If humans need only visual input to drive cars, why shouldn’t computers? In the past, most self-driving car (SDC) technologies have relied on multiple signals, including cameras, lidar, radar and digital maps. But recently there’s been a growing belief among some scientists and companies that autonomous driving will become possible with camera input only.
At the heart of these hopes for camera-only is the continued evidence that with enough data and computing power, and the right deep learning architecture, we can push artificial intelligence systems to do things that were previously thought to be impossible.
At least one company has taken the bold approach of using only cameras for its self-driving technology. And continued research on computer vision suggests that deep learning might one day overcome some of the limits that prevent it from processing visual data as humans and animals do. But most self-driving car companies are reluctant to put full trust in image processing and continue to bank on the future of lidar and other sensory data.
Camera-only self-driving cars
At the forefront of the camera-only movement is Tesla, which didn’t believe in lidar in the first place. During a talk at the Computer Vision and Pattern Recognition (CVPR) Conference in June 2021, Tesla’s chief AI scientist, Andrej Karpathy, gave a talk on how the company is using neural networks and camera input to estimate depth, velocity and acceleration.
Tesla has several elements in its favor when it comes to creating a vision-only self-driving system. First, as the only self-driving company that has full control over the entire hardware and software stack, Tesla has unrivaled access to data for training deep learning models. It created a training data set of one million 10-second videos in different road, weather and lighting conditions thanks to the vast amounts of video and vehicle data it is collecting from the millions of cars it has sold across the world.
Second, it created a semi-automated labeling system that speeds up the process of annotating training examples. The Tesla team used advanced object detection neural networks to detect and annotate object bounding boxes, velocity and depth information in the training videos. The neural networks go back and forth in the video to self-correct their own predictions. A team of human engineers looked at the final results and made minor corrections. The on-car neural network is then trained on the labeled data.
This approach enabled Tesla to scale its efforts to hundreds of millions of annotated video frames with very little manual effort. And with every piece of human feedback, the auto-labeling system became better at making inferences and less reliant on manual adjustments. The process also helped engineers discover hundreds of triggers where the neural networks performed poorly and needed extra training and special adjustments. This made the neural network more resilient against the uncertainties of the real world.
And finally, Tesla used a modular deep learning architecture that combines transformers and convolutional networks to process video input from multiple cameras and perform tasks such as object detection and trajectory prediction. This advanced architecture provides more visibility and control of how the neural network is performing the subset of tasks needed for sensing the car’s environment.

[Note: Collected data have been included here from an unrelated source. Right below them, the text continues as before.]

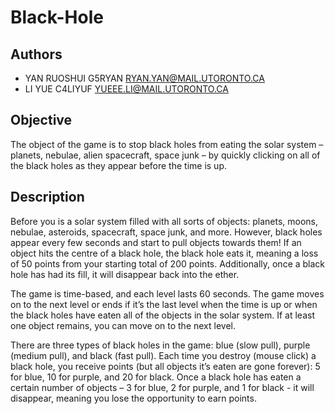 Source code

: # Black-Hole

## Authors
- YAN RUOSHUI G5RYAN RYAN.YAN@MAIL.UTORONTO.CA
- LI YUE C4LIYUF YUEEE.LI@MAIL.UTORONTO.CA

## Objective
The object of the game is to stop black holes from eating the solar system – planets, nebulae, alien spacecraft, space junk – by quickly clicking on all of the black holes as they appear before the time is up.

## Description
Before you is a solar system filled with all sorts of objects: planets, moons, nebulae, asteroids, spacecraft, space junk, and more. However, black holes appear every few seconds and start to pull objects towards them! If an object hits the centre of a black hole, the black hole eats it, meaning a loss of 50 points from your starting total of 200 points. Additionally, once a black hole has had its fill, it will disappear back into the ether.

The game is time-based, and each level lasts 60 seconds. The game moves on to the next level or ends if it’s the last level when the time is up or when the black holes have eaten all of the objects in the solar system. If at least one object remains, you can move on to the next level.

There are three types of black holes in the game: blue (slow pull), purple (medium pull), and black (fast pull). Each time you destroy (mouse click) a black hole, you receive points (but all objects it’s eaten are gone forever): 5 for blue, 10 for purple, and 20 for black. Once a black hole has eaten a certain number of objects – 3 for blue, 2 for purple, and 1 for black - it will disappear, meaning you lose the opportunity to earn points.

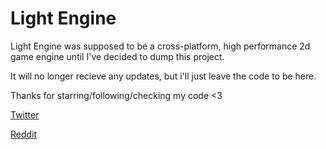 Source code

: # Light Engine
Light Engine was supposed to be a cross-platform, high performance 2d game engine until I've decided to dump this project.

It will no longer recieve any updates, but i'll just leave the code to be here.

Thanks for starring/following/checking my code <3

[Twitter](https://twitter.com/Verodicia1)

[Reddit](https://www.reddit.com/user/-Light_)
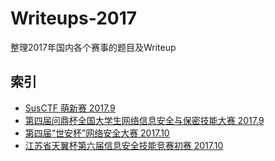 # Writeups-2017

整理2017年国内各个赛事的题目及Writeup

## 索引

- [SusCTF 萌新赛 2017.9](./SusCTF萌新赛)
- [第四届问鼎杯全国大学生网络信息安全与保密技能大赛 2017.9](./WDCTF-finals)
- [第四届“世安杯”网络安全大赛 2017.10](./世安杯)
- [江苏省天翼杯第六届信息安全技能竞赛初赛 2017.10](./江苏省天翼杯第六届信息安全技能竞赛初赛)

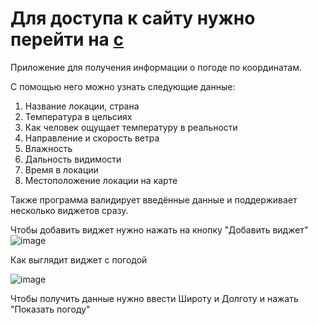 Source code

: # Для доступа к сайту нужно перейти на [c](cb07323.tw1.ru)

Приложение для получения информации о погоде по координатам.

С помощью него можно узнать следующие данные:
1) Название локации, страна
2) Температура в цельсиях
3) Как человек ощущает температуру в реальности
4) Направление и скорость ветра
5) Влажность
6) Дальность видимости
7) Время в локации
8) Местоположение локации на карте

Также программа валидирует введённые данные и поддерживает несколько виджетов сразу.

Чтобы добавить виджет нужно нажать на кнопку "Добавить виджет"
![image](https://user-images.githubusercontent.com/70794890/202872448-ec40718d-6af3-4378-b28a-b92b5325f809.png)

Как выглядит виджет с погодой

![image](https://user-images.githubusercontent.com/70794890/202872417-4c02a57f-045c-4b0f-8f02-002c971c25eb.png)

Чтобы получить данные нужно ввести Широту и Долготу и нажать "Показать погоду" 
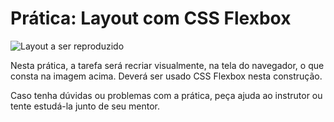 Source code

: # Prática: Layout com CSS Flexbox

![Layout a ser reproduzido](image.png)

Nesta prática, a tarefa será recriar visualmente, na tela do navegador, o que consta na imagem acima. Deverá ser usado CSS Flexbox nesta construção.

Caso tenha dúvidas ou problemas com a prática, peça ajuda ao instrutor ou tente estudá-la junto de seu mentor. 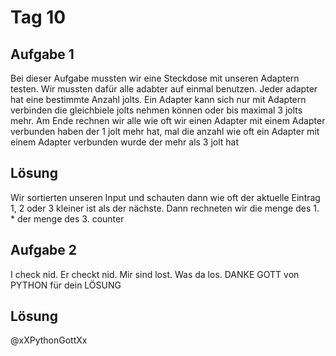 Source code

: # Tag 10


## Aufgabe 1

Bei dieser Aufgabe mussten wir eine Steckdose mit unseren Adaptern testen. Wir mussten dafür alle adabter auf einmal benutzen. Jeder adapter hat eine bestimmte Anzahl jolts. Ein Adapter kann sich nur mit Adaptern verbinden die gleichbiele jolts nehmen können oder bis maximal 3 jolts mehr. Am Ende rechnen wir alle wie oft wir einen Adapter mit einem Adapter verbunden haben der 1 jolt mehr hat, mal die anzahl wie oft ein Adapter mit einem Adapter verbunden wurde der mehr als 3 jolt hat

## Lösung

Wir sortierten unseren Input und schauten dann wie oft der aktuelle Eintrag 1, 2 oder 3 kleiner ist als der nächste. Dann rechneten wir die menge des 1. * der menge des 3. counter



## Aufgabe 2

I check nid. Er checkt nid. Mir sind lost. Was da los. DANKE GOTT von PYTHON für dein LÖSUNG

## Lösung

@xXPythonGottXx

During his CVPR talk, Karpathy revealed that the computer vision system had advanced to the point where the vehicle’s radar were holding things back and “starting to contribute noise”.
“We deleted the radar and are driving on vision alone in these cars,” he said.
The case for vision–only
The main argument for vision-only self-driving cars is nature. “Obviously humans drive around with vision, so our neural net is able to process visual input to understand the depth and velocity of objects around us,” Karpathy said in his CVPR talk.
Other scientists agree with this. “I personally believe that SDCs based on pure CV [computer vision] will be a reality in the future,” says Tianfu Wu, assistant professor of electrical and computer engineering at North Carolina State University.
Wu and his colleagues at NCSU recently developed a machine learning technique called MonoCon, which can extract 3D information like depth, dimensions and bounding boxes from 2D images without the need for extra signals such as lidar and depth maps. The idea behind MonoCon is to use ‘monocular contexts’ – bounding box annotations in the training data – to map pixels to 3D information such as the center of objects and their direction. The learned patterns enable the neural network to estimate cars’ locations and velocity from camera frames.
Techniques such as MonoCon can be very useful in the development of self-driving car technology that only needs camera input. According to the researchers’ experiments, MonoCon, which was accepted and presented at this year’s Association for the Advancement of Artificial Intelligence (AAAI) Conference on Artificial Intelligence, outperforms other AI programs for extracting 3D data from flat images.
The next step for Wu and his fellow researchers is to reproduce the depth-detection mechanism of
human vision.
“I think the stereo-camera setting will be one of the important components in the pure CV system/platform, like we humans have two eyes for depth perception,” he says. “With stereo images, we can develop powerful depth estimation methods that can be used to play the role of lidar.”
The researchers are currently working on integrating MonoCon with stereo settings. “It will
be interesting to see, and we will certainly explore, the potential of this type of method/paradigm for SDCs,” Wu asserts.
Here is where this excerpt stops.